(Dataset entries)

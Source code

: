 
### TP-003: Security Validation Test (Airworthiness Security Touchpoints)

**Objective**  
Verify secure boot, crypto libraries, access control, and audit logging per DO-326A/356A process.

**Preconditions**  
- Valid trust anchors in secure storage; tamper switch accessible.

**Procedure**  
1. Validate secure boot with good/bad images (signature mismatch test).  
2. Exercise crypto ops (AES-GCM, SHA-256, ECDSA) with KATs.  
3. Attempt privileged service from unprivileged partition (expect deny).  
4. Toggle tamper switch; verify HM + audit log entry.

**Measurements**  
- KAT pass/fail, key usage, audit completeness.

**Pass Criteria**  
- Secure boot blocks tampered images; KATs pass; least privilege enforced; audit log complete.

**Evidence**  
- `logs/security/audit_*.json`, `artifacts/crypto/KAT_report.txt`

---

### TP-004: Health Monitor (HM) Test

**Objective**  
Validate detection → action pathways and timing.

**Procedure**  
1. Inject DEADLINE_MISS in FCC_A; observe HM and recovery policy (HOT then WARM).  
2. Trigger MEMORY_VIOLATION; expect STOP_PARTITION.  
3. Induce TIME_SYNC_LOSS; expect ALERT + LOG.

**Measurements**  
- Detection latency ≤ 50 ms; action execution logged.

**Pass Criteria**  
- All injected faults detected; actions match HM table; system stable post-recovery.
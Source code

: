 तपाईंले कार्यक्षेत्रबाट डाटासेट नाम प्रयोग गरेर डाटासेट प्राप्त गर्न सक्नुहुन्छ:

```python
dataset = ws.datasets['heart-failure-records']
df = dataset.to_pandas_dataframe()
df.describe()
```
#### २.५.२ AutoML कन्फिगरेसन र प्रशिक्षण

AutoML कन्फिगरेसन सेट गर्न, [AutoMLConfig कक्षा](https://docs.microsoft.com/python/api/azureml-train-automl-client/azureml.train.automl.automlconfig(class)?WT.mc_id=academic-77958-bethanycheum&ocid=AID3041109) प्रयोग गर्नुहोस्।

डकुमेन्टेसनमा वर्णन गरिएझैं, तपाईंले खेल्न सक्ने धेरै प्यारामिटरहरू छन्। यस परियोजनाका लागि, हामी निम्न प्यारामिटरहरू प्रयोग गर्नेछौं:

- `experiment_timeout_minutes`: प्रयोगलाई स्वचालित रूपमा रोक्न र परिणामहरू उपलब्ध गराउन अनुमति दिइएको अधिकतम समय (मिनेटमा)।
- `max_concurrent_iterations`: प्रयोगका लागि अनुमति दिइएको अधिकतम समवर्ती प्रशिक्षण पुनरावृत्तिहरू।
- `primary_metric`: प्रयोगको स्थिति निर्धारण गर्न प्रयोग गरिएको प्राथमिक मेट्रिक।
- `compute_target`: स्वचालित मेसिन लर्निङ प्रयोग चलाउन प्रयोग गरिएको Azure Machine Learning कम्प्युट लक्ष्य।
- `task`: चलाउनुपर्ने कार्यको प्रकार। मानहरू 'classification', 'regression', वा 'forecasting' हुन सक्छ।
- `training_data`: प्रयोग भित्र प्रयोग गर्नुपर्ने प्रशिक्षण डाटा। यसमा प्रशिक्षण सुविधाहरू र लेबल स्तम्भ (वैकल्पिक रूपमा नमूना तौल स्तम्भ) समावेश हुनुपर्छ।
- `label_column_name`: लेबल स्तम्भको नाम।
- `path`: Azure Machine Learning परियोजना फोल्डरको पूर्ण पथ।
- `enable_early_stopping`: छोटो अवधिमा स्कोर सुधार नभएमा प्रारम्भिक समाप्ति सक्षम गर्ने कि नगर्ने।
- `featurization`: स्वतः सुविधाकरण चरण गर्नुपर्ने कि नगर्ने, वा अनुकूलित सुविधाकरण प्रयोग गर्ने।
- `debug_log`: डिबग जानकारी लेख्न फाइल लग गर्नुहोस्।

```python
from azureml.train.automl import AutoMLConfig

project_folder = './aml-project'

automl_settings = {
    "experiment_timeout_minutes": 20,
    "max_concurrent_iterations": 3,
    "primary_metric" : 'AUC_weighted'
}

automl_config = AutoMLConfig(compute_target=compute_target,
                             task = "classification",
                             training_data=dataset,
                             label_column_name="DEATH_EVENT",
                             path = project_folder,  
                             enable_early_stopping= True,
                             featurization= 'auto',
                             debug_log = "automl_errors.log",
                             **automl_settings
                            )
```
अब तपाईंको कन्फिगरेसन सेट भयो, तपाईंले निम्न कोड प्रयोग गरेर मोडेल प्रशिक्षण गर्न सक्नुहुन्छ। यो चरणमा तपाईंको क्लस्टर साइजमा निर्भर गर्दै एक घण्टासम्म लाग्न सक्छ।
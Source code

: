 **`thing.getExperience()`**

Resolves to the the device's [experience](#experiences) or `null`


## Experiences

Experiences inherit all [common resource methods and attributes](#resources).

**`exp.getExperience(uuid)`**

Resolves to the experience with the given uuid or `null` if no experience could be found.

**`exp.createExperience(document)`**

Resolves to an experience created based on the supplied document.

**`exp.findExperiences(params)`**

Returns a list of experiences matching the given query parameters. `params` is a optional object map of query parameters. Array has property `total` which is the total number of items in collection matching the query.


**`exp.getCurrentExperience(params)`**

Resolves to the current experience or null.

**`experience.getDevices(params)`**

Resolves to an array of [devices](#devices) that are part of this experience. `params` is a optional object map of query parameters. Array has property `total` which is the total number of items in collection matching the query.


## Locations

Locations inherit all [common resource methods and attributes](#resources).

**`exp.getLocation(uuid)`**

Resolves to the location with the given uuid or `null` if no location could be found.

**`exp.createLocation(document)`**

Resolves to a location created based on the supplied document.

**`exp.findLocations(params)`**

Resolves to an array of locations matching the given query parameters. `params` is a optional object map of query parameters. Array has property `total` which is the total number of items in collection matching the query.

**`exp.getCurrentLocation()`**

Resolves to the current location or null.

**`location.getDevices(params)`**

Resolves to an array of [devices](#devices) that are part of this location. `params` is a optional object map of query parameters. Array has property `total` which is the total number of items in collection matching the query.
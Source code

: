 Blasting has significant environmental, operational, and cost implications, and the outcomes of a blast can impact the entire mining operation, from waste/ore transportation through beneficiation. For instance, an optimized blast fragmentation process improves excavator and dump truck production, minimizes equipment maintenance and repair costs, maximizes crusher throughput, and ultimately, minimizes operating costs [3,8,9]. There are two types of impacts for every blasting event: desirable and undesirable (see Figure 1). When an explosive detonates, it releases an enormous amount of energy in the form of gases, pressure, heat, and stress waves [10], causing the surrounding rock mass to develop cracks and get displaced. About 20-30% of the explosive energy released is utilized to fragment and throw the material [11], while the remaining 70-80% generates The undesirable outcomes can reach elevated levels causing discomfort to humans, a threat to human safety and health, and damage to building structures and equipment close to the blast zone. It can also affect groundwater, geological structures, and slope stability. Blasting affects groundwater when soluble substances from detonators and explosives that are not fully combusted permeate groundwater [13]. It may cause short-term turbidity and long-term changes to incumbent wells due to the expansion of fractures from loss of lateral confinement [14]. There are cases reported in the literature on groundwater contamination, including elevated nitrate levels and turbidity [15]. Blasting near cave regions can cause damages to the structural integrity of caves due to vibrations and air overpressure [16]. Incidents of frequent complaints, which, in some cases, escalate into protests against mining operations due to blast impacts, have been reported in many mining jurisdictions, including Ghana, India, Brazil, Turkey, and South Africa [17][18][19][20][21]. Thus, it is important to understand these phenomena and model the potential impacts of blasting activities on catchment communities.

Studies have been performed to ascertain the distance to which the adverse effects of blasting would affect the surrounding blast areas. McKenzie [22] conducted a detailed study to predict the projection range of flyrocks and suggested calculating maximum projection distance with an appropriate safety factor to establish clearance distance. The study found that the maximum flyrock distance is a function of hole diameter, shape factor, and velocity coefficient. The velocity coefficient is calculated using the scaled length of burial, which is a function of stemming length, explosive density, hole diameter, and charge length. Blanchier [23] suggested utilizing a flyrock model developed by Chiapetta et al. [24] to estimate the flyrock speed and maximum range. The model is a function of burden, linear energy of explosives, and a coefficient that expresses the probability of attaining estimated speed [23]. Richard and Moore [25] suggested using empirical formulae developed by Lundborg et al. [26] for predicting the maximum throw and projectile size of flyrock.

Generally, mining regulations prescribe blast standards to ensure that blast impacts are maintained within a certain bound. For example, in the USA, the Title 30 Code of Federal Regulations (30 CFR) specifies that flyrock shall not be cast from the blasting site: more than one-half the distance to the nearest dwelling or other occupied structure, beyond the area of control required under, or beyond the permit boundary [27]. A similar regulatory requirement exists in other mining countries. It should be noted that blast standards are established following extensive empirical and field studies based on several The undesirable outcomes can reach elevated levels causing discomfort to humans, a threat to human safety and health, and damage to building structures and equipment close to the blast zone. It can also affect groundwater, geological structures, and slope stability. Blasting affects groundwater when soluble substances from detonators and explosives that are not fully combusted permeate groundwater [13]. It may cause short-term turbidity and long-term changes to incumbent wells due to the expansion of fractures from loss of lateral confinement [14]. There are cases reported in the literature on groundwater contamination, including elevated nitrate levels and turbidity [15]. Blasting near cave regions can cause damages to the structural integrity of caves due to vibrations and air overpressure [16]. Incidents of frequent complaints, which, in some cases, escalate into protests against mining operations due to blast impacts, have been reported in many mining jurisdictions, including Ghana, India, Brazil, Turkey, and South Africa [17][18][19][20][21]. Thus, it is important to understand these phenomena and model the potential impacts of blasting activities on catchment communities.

Work instructions:
Where a line above holds the string "document", show that line.

Result:
**`exp.createExperience(document)`**
Resolves to an experience created based on the supplied document.
**`exp.createLocation(document)`**
Resolves to a location created based on the supplied document.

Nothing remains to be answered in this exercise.